Layers Of Reality: The Concept Of Inter Orbis
World in Three Different Layers of Reality
The Allegory of the Planetarium is the visualization of the Feedback Loop that we are living in. In this model the characteristic dome represents the seemingly infinite of the internet. The physical world is represented by the spectators, while the Inter Orbis is the projector which is directed towards the cupola. In the first step the tangible world is feeding the projector with information of experiences of the ‚real'. This will then be projected inside the dome. This reflection – the internet – is what we see as the spectators what in return will inform us again and so on. Now the circle can start again. In this model the internet – so, the dome – functions as a metaphorical projection surface which is mirroring our society. Everything we can see on the internet finds its origin in the tangible or ‚the real‘ world. So, it just shows us what we could have seen already. This makes the internet not to a separate space but a layer or a component of the real. Both the internet and the Inter Orbis inform and get informed by the tangible world. Now we have to ask ourselves: is this Plato speaking to us in the 21st century? Is what we see even real – or is it just a projection from the virtual space? Do we still live in a cage?

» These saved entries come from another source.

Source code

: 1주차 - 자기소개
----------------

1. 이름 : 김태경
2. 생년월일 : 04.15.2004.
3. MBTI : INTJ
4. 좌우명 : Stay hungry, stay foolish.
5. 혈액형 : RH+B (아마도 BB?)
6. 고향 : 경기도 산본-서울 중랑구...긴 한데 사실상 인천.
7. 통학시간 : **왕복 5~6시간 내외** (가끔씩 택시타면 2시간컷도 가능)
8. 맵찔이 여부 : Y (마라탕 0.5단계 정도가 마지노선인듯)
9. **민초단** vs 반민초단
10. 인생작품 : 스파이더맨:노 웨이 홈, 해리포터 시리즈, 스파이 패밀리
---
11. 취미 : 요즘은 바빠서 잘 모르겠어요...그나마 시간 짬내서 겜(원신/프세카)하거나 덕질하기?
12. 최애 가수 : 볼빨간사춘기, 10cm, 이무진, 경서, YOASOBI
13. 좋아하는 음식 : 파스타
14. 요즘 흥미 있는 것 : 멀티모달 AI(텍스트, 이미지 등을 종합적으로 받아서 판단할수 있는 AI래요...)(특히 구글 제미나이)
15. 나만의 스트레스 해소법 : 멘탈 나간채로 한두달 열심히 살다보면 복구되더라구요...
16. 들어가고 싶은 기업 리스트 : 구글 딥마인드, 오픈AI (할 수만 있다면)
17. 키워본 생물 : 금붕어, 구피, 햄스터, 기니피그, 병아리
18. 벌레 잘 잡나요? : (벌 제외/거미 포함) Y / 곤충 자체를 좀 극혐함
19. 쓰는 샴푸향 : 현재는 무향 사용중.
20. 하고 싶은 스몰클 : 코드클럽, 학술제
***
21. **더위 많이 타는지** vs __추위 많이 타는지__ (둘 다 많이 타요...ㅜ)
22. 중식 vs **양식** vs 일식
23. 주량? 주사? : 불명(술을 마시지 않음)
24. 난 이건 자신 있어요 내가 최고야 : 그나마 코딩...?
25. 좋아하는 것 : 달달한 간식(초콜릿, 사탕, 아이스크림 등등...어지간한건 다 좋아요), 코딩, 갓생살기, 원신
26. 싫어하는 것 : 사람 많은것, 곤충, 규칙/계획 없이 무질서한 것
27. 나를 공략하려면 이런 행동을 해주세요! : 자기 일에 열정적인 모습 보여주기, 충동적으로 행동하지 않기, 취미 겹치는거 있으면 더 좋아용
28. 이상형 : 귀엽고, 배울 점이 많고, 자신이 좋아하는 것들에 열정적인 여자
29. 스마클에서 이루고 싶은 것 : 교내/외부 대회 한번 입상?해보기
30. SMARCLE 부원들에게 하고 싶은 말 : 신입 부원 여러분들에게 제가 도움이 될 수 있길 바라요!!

Fiction and Virtual Fiction
Another interesting and relevant part of the Inter Orbis is Fiction – which is not just storytelling anymore. In the book Fiction As Method the editors Jon K Shaw and Theo Reeves-Evison (2017) show us how powerful fiction can be: At the center of the world there is a fiction; a fictional piece of land a meter wide by a meter long. It has not been thrown up from the depths; not from the violence of lava bursting up and cooling, though there is a violence in its history. It is called Null Island, and you cannot travel there. Fictions are actual things that do exist in our world. They became an operative part of our everyday life, a possibility to create alternatives to what ‚is‘. This fictional land, Null Island – the point where the equator meets the prime meridian – shows us how something fictional can become part of our reality. Zero degrees latitude and longitude confuses computers, they need a piece of land to ground their calculations, so we fed them with a fiction. The location is in the Gulf of Guinea off the west African coast, where actually just a lonely weather buoy is floating in the sea.

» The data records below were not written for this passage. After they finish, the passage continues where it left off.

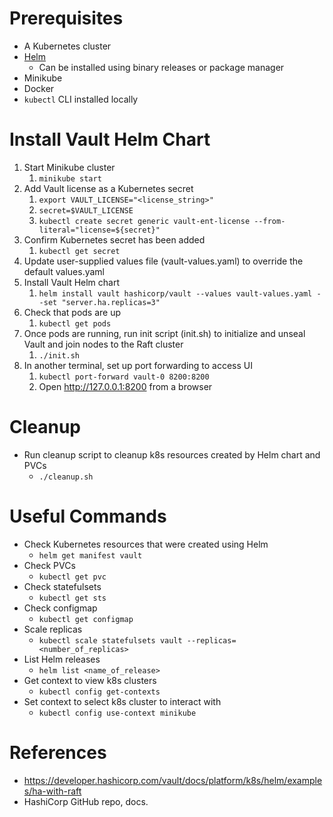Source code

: # Prerequisites 

* A Kubernetes cluster
* [Helm](https://helm.sh/docs/intro/install/)
  * Can be installed using binary releases or package manager
* Minikube
* Docker
* `kubectl` CLI installed locally

# Install Vault Helm Chart

1. Start Minikube cluster
   1. `minikube start`
2. Add Vault license as a Kubernetes secret 
   1. `export VAULT_LICENSE="<license_string>"`
   2. `secret=$VAULT_LICENSE`
   3. `kubectl create secret generic vault-ent-license --from-literal="license=${secret}"`
3. Confirm Kubernetes secret has been added
   1. `kubectl get secret`
4. Update user-supplied values file (vault-values.yaml) to override the default values.yaml
5. Install Vault Helm chart
   1. `helm install vault hashicorp/vault --values vault-values.yaml --set "server.ha.replicas=3"`
6. Check that pods are up
   1. `kubectl get pods`
7. Once pods are running, run init script (init.sh) to initialize and unseal Vault and join nodes to the Raft cluster
   1. `./init.sh`    
8.  In another terminal, set up port forwarding to access UI
    1.  `kubectl port-forward vault-0 8200:8200`
    2.  Open http://127.0.0.1:8200 from a browser

# Cleanup

* Run cleanup script to cleanup k8s resources created by Helm chart and PVCs
  * `./cleanup.sh`

# Useful Commands

* Check Kubernetes resources that were created using Helm
  * `helm get manifest vault`
* Check PVCs
  * `kubectl get pvc`
* Check statefulsets
  * `kubectl get sts`
* Check configmap
  * `kubectl get configmap`
* Scale replicas
  * `kubectl scale statefulsets vault --replicas=<number_of_replicas>`
* List Helm releases
  * `helm list <name_of_release>`
* Get context to view k8s clusters
  * `kubectl config get-contexts`
* Set context to select k8s cluster to interact with
  * `kubectl config use-context minikube`

# References 
* https://developer.hashicorp.com/vault/docs/platform/k8s/helm/examples/ha-with-raft
* HashiCorp GitHub repo, docs.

Tracking systems that are unable to locate something would automatically redirect it to this exact spot. It is a man-made piece of land at the origin of the world where no man has ever set foot on. Just a story we made up to keep computers going. And in return they run the numbers for our GPS, guiding us home safely at night, leading us to shoals of fish to eat. From this unreal center, the machines can tag our photos to map our memories and images onto the material world, can align our satellites to coordinate and connect us across the planet. Whenever we perform one of these actions, we pass through this fiction.

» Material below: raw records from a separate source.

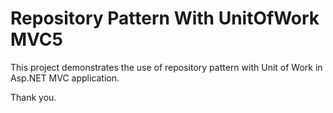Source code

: # Repository Pattern With UnitOfWork MVC5

This project demonstrates the use of repository pattern with Unit of Work in Asp.NET MVC application. 

Thank you.
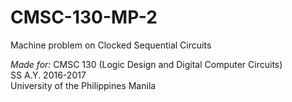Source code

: # CMSC-130-MP-2
Machine problem on Clocked Sequential Circuits

_Made for:_ CMSC 130 (Logic Design and Digital Computer Circuits) <br/>
SS A.Y. 2016-2017 <br/>
University of the Philippines Manila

We are transported home via this fictional island; the missiles our governments launch in our names track abstract lines of their trajectories through it. From there, where the world begins. This is how Null Island became one of the most visited places on earth – theoretically. In 1940 Jorge Luis Borges wrote his longest short story: Tlön, Uqbar, Orbis Tertius. The whole story contains many references to real and existing people, places, literary works and philosophical concepts, besides some fictional or obscure ones.
The story tells about the author’s – Borges himself – discovery of a fictional and mystical world called Tlön, when reading about it in a book. Eventually, it turns out that a secret society of conspirators convened to invent this planet. In this universe the profane inhabitants are immaterialistic idealists, denying the reality of the world. In the 14 volume encyclopedia Orbis Tertius the planet would be describes to the smallest detail, including everything that one would expect a planet to contain. Its philosophies, terrains and landscapes, its zoology, politics, history and poetry – so rich in detail that it would be almost impossible to determine whether the planet really existed or not.
Towards the end of the story more and more objects and personas from this imaginative space would pop up in the, allegedly, real world – slowly taking over it. “Then English and French and mere Spanish will disappear from the globe. The world will be Tlön” is how Borges (1961) writes it in his story telling us that fiction can eventually become real. Just as philosopher Baudrillard predicts years later, Borges alludes to the fact that we can never say with certainty, that what we experience is the real, tangible world. We might just live in another, second reality – a hyperreality.